──────── Given data
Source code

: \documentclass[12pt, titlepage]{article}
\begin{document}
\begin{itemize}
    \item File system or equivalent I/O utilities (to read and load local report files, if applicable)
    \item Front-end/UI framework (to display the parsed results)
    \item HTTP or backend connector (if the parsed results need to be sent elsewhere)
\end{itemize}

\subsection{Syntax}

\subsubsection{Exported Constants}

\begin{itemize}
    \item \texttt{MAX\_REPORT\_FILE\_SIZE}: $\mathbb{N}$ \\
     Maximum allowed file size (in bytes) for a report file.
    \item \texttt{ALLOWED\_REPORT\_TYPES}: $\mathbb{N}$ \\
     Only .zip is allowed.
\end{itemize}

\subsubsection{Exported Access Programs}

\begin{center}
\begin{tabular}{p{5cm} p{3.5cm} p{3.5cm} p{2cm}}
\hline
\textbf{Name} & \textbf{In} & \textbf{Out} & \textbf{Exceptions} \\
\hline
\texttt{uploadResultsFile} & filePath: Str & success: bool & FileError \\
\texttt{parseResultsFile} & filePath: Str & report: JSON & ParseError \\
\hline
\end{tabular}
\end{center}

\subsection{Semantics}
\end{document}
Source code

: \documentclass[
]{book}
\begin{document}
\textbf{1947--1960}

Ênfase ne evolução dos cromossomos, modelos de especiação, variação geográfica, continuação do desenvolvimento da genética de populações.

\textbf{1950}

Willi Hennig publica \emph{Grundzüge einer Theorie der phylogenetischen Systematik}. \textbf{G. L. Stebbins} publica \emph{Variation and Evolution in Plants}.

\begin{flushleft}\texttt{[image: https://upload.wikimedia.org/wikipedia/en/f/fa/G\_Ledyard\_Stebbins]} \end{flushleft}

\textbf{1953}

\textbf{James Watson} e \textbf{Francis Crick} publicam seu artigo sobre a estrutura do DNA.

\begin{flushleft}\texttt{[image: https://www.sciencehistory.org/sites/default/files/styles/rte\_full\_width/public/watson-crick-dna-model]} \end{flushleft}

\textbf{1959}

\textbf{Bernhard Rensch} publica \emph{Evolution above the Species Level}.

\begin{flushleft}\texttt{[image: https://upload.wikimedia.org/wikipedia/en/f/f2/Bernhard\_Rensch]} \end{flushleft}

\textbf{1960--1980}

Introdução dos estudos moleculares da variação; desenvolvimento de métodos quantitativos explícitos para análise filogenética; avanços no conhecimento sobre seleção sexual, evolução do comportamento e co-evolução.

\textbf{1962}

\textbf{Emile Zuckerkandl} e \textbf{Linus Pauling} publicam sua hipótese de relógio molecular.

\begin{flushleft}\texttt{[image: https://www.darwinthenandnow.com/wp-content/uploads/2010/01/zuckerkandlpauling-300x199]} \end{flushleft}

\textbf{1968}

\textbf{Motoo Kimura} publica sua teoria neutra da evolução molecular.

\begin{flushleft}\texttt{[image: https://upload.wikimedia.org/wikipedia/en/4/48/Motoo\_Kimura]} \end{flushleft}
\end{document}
────────────────
Lines containing the word "documentclass" are to be located in the entries and copied.

-- Exercise solution --
: \documentclass[12pt, titlepage]{article}
: \documentclass[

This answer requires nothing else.